• WORK ORDER:
Check each line of the listing, and copy it if it contains the word "default".

[INFORMATION PROVIDED]

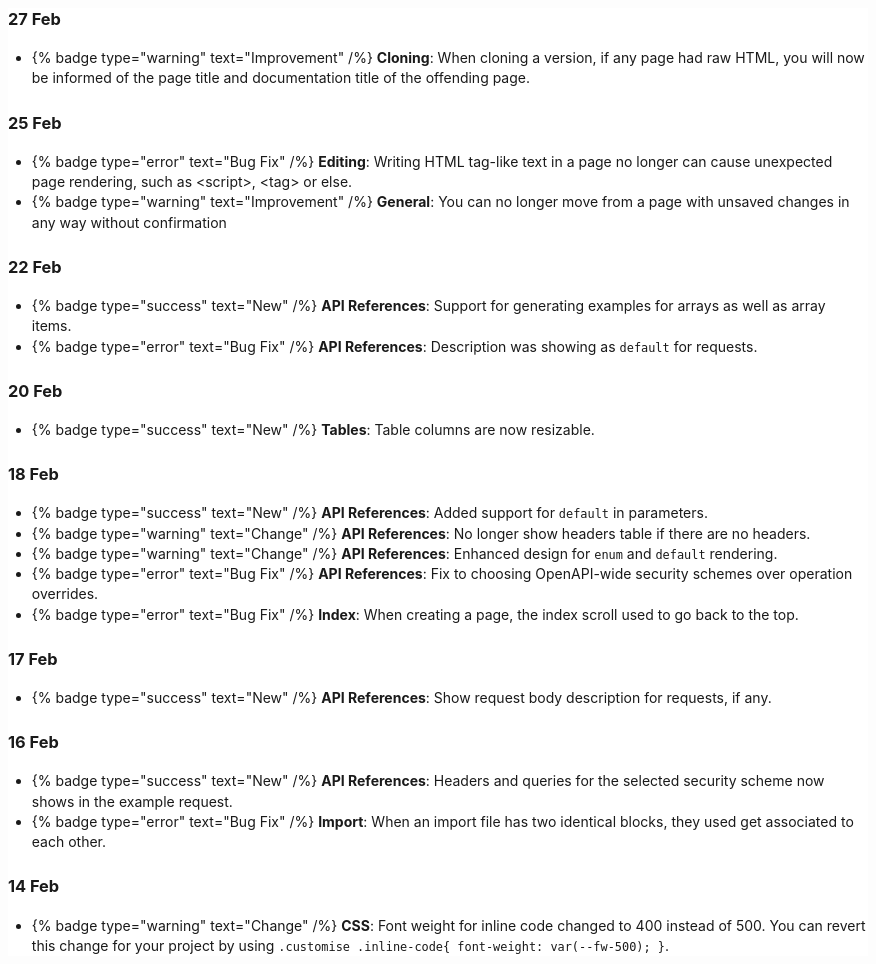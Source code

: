 ### 27 Feb

- {% badge type="warning" text="Improvement" /%} **Cloning**: When cloning a version, if any page had raw HTML, you will now be informed of the page title and documentation title of the offending page.

### 25 Feb

- {% badge type="error" text="Bug Fix" /%} **Editing**: Writing HTML tag-like text in a page no longer can cause unexpected page rendering, such as &lt;script&gt;, &lt;tag&gt; or else.
- {% badge type="warning" text="Improvement" /%} **General**: You can no longer move from a page with unsaved changes in any way without confirmation

### 22 Feb

- {% badge type="success" text="New" /%} **API References**: Support for generating examples for arrays as well as array items.
- {% badge type="error" text="Bug Fix" /%} **API References**: Description was showing as `default` for requests.

### 20 Feb

- {% badge type="success" text="New" /%} **Tables**: Table columns are now resizable.

### 18 Feb

- {% badge type="success" text="New" /%} **API References**: Added support for `default` in parameters.
- {% badge type="warning" text="Change" /%} **API References**: No longer show headers table if there are no headers.
- {% badge type="warning" text="Change" /%} **API References**: Enhanced design for `enum`  and `default` rendering.
- {% badge type="error" text="Bug Fix" /%} **API References**: Fix to choosing OpenAPI-wide security schemes over operation overrides.
- {% badge type="error" text="Bug Fix" /%} **Index**: When creating a page, the index scroll used to go back to the top.

### 17 Feb

- {% badge type="success" text="New" /%} **API References**: Show request body description for requests, if any.

### 16 Feb

- {% badge type="success" text="New" /%} **API References**: Headers and queries for the selected security scheme now shows in the example request.
- {% badge type="error" text="Bug Fix" /%} **Import**: When an import file has two identical blocks, they used get associated to each other.

### 14 Feb

- {% badge type="warning" text="Change" /%} **CSS**: Font weight for inline code changed to 400 instead of 500. You can revert this change for your project by using `.customise .inline-code{ font-weight: var(--fw-500); }`.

[/INFORMATION PROVIDED]

• WRITTEN ANSWER:
- {% badge type="error" text="Bug Fix" /%} **API References**: Description was showing as `default` for requests.
- {% badge type="success" text="New" /%} **API References**: Added support for `default` in parameters.
- {% badge type="warning" text="Change" /%} **API References**: Enhanced design for `enum`  and `default` rendering.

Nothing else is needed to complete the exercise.